At Michael Ashton’s namesake gallery in Manhattan (www.michaelashtonwatches.com), the watches and jewelry on display represent only a fraction of what the boutique’s proprietor can provide. Discontinued Rolex and Patek Philippe timepieces (both vintage and contemporary), as well as a small collection of Art Deco jewelry, fill the display cases that line the walls of the 1,600-square-foot gallery on Madison Avenue; but as Ashton explains, his inventory is not limited to the confines of that brick-and-mortar location. “I know where pieces have been tucked away, through different collectors, and I [can] put deals together,” he says. “That’s a tremendous percentage of what I do. I know where 20 years of important watches have been sold.
“It’s just like art,” he continues. “You do get certain pieces back on trade, and you’re excited to sell them to the next [group of] collectors that are looking for them.”

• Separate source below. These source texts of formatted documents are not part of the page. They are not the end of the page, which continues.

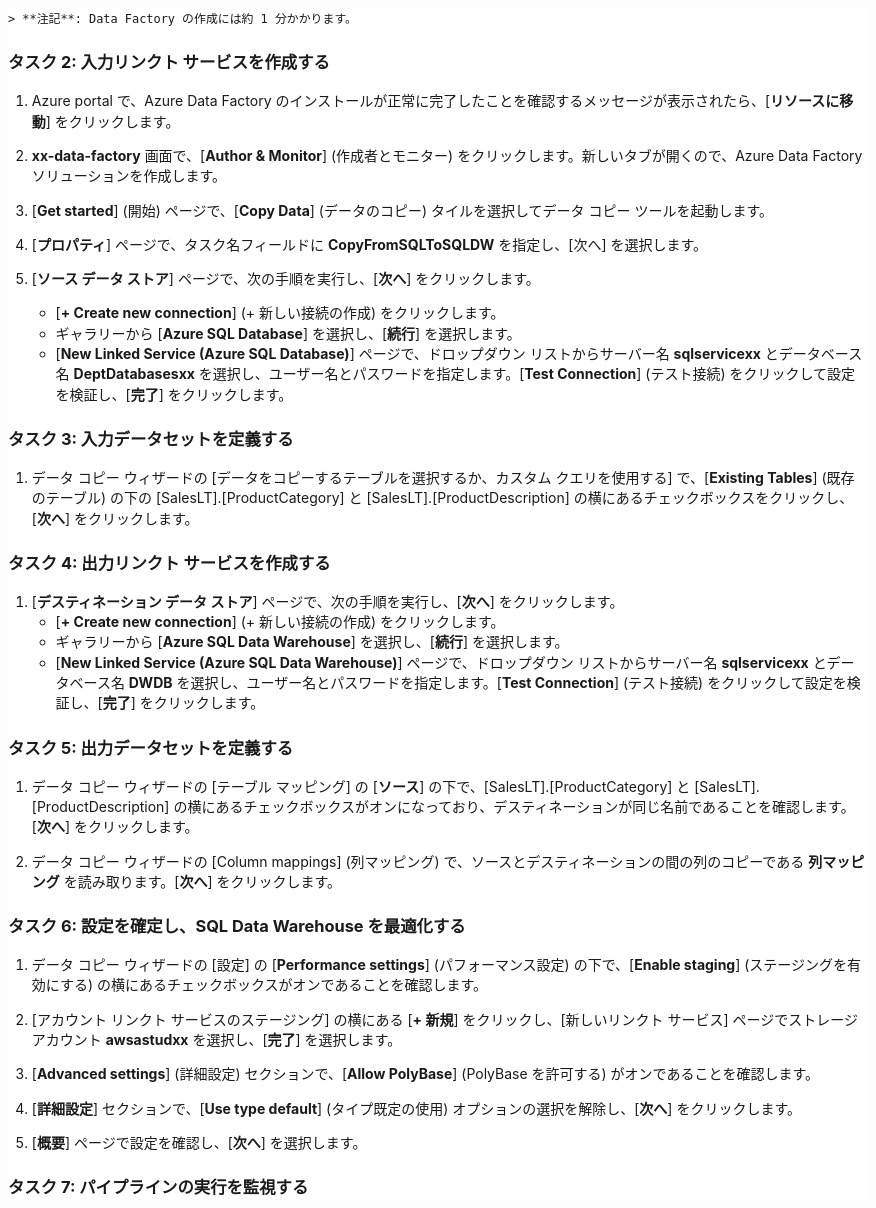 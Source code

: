     > **注記**: Data Factory の作成には約 1 分かかります。

### タスク 2: 入力リンクト サービスを作成する

1. Azure portal で、Azure Data Factory のインストールが正常に完了したことを確認するメッセージが表示されたら、[**リソースに移動**] をクリックします。

1. **xx-data-factory** 画面で、[**Author & Monitor**] (作成者とモニター) をクリックします。新しいタブが開くので、Azure Data Factory ソリューションを作成します。

1. [**Get started**] (開始) ページで、[**Copy Data**] (データのコピー) タイルを選択してデータ コピー ツールを起動します。

1. [**プロパティ**] ページで、タスク名フィールドに **CopyFromSQLToSQLDW** を指定し、[次へ] を選択します。

1. [**ソース データ ストア**] ページで、次の手順を実行し、[**次へ**] をクリックします。
    - [**+ Create new connection**] (+ 新しい接続の作成) をクリックします。
    - ギャラリーから [**Azure SQL Database**] を選択し、[**続行**] を選択します。
    - [**New Linked Service (Azure SQL Database)**] ページで、ドロップダウン リストからサーバー名 **sqlservicexx** とデータベース名 **DeptDatabasesxx** を選択し、ユーザー名とパスワードを指定します。[**Test Connection**] (テスト接続) をクリックして設定を検証し、[**完了**] をクリックします。

### タスク 3: 入力データセットを定義する

1. データ コピー ウィザードの [データをコピーするテーブルを選択するか、カスタム クエリを使用する] で、[**Existing Tables**] (既存のテーブル) の下の [SalesLT].[ProductCategory] と [SalesLT].[ProductDescription] の横にあるチェックボックスをクリックし、[**次へ**] をクリックします。

### タスク 4: 出力リンクト サービスを作成する

1. [**デスティネーション データ ストア**] ページで、次の手順を実行し、[**次へ**] をクリックします。
    - [**+ Create new connection**] (+ 新しい接続の作成) をクリックします。
    - ギャラリーから [**Azure SQL Data Warehouse**] を選択し、[**続行**] を選択します。
    - [**New Linked Service (Azure SQL Data Warehouse)**] ページで、ドロップダウン リストからサーバー名 **sqlservicexx** とデータベース名 **DWDB** を選択し、ユーザー名とパスワードを指定します。[**Test Connection**] (テスト接続) をクリックして設定を検証し、[**完了**] をクリックします。

### タスク 5: 出力データセットを定義する

1. データ コピー ウィザードの [テーブル マッピング] の [**ソース**] の下で、[SalesLT].[ProductCategory] と [SalesLT].[ProductDescription] の横にあるチェックボックスがオンになっており、デスティネーションが同じ名前であることを確認します。[**次へ**] をクリックします。

1. データ コピー ウィザードの [Column mappings] (列マッピング) で、ソースとデスティネーションの間の列のコピーである **列マッピング** を読み取ります。[**次へ**] をクリックします。

### タスク 6: 設定を確定し、SQL Data Warehouse を最適化する

1. データ コピー ウィザードの [設定] の [**Performance settings**] (パフォーマンス設定) の下で、[**Enable staging**] (ステージングを有効にする) の横にあるチェックボックスがオンであることを確認します。

1. [アカウント リンクト サービスのステージング] の横にある [**+ 新規**] をクリックし、[新しいリンクト サービス] ページでストレージ アカウント **awsastudxx** を選択し、[**完了**] を選択します。

1. [**Advanced settings**] (詳細設定) セクションで、[**Allow PolyBase**] (PolyBase を許可する) がオンであることを確認します。 

1. [**詳細設定**] セクションで、[**Use type default**] (タイプ既定の使用) オプションの選択を解除し、[**次へ**] をクリックします。

1. [**概要**] ページで設定を確認し、[**次へ**] を選択します。 

### タスク 7: パイプラインの実行を監視する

In the last 20 years, vintage-timepiece collecting has grown increasingly popular, and Ashton’s shop has evolved to provide discerning collectors with the types of timepieces that they are after, but that service always has been offered in privacy. An appointment is the best strategy to assure that the doors are unlocked when you stop by, and to arrange a consultation with a timepiece dealer (and private collector) who dedicates his time to the education of other enthusiasts. “A lot of people who want to create a collection or put a substantial amount of money into a collection . . . they need guidance,” Ashton says. “I’m very good at helping a collector; that’s my forte.”